Task brief
The full listing below is to be written out exactly.

Supplied records

▬▬▬

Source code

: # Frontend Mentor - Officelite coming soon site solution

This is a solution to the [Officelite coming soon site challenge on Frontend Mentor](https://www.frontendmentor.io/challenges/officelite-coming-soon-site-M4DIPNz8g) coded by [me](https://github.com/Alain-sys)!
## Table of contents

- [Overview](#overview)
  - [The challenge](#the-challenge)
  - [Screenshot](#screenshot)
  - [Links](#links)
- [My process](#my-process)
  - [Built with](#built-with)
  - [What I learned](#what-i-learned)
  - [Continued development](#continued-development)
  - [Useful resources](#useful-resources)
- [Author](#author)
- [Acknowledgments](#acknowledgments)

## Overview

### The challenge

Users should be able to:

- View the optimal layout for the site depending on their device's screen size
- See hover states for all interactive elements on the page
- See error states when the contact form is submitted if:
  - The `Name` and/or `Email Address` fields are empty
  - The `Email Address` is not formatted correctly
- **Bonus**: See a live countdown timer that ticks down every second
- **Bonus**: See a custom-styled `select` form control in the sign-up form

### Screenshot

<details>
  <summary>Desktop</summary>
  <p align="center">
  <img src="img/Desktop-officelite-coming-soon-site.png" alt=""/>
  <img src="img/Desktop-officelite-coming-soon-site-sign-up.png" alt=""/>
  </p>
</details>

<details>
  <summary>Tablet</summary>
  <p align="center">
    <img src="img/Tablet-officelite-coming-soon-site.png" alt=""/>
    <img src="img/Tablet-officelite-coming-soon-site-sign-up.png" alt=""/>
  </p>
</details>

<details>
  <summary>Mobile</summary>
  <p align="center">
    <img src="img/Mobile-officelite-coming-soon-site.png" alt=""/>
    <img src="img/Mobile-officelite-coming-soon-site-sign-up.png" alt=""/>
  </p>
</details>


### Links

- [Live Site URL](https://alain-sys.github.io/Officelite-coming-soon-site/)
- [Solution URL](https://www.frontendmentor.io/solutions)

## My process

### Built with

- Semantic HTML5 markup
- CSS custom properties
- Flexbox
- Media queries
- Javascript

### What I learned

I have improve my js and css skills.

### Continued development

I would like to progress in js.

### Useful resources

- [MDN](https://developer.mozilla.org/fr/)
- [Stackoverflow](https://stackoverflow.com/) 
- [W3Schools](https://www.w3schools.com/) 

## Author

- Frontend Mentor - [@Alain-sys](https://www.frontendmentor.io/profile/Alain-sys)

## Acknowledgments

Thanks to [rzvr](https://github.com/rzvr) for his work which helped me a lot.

▬▬▬

Final answer
Source code

: # Frontend Mentor - Officelite coming soon site solution

This is a solution to the [Officelite coming soon site challenge on Frontend Mentor](https://www.frontendmentor.io/challenges/officelite-coming-soon-site-M4DIPNz8g) coded by [me](https://github.com/Alain-sys)!
## Table of contents

- [Overview](#overview)
  - [The challenge](#the-challenge)
  - [Screenshot](#screenshot)
  - [Links](#links)
- [My process](#my-process)
  - [Built with](#built-with)
  - [What I learned](#what-i-learned)
  - [Continued development](#continued-development)
  - [Useful resources](#useful-resources)
- [Author](#author)
- [Acknowledgments](#acknowledgments)

## Overview

### The challenge

Users should be able to:

- View the optimal layout for the site depending on their device's screen size
- See hover states for all interactive elements on the page
- See error states when the contact form is submitted if:
  - The `Name` and/or `Email Address` fields are empty
  - The `Email Address` is not formatted correctly
- **Bonus**: See a live countdown timer that ticks down every second
- **Bonus**: See a custom-styled `select` form control in the sign-up form

### Screenshot

<details>
  <summary>Desktop</summary>
  <p align="center">
  <img src="img/Desktop-officelite-coming-soon-site.png" alt=""/>
  <img src="img/Desktop-officelite-coming-soon-site-sign-up.png" alt=""/>
  </p>
</details>

<details>
  <summary>Tablet</summary>
  <p align="center">
    <img src="img/Tablet-officelite-coming-soon-site.png" alt=""/>
    <img src="img/Tablet-officelite-coming-soon-site-sign-up.png" alt=""/>
  </p>
</details>

<details>
  <summary>Mobile</summary>
  <p align="center">
    <img src="img/Mobile-officelite-coming-soon-site.png" alt=""/>
    <img src="img/Mobile-officelite-coming-soon-site-sign-up.png" alt=""/>
  </p>
</details>


### Links

- [Live Site URL](https://alain-sys.github.io/Officelite-coming-soon-site/)
- [Solution URL](https://www.frontendmentor.io/solutions)

## My process

### Built with

- Semantic HTML5 markup
- CSS custom properties
- Flexbox
- Media queries
- Javascript

### What I learned

I have improve my js and css skills.

### Continued development

I would like to progress in js.

### Useful resources

- [MDN](https://developer.mozilla.org/fr/)
- [Stackoverflow](https://stackoverflow.com/) 
- [W3Schools](https://www.w3schools.com/) 

## Author

- Frontend Mentor - [@Alain-sys](https://www.frontendmentor.io/profile/Alain-sys)

## Acknowledgments

Thanks to [rzvr](https://github.com/rzvr) for his work which helped me a lot.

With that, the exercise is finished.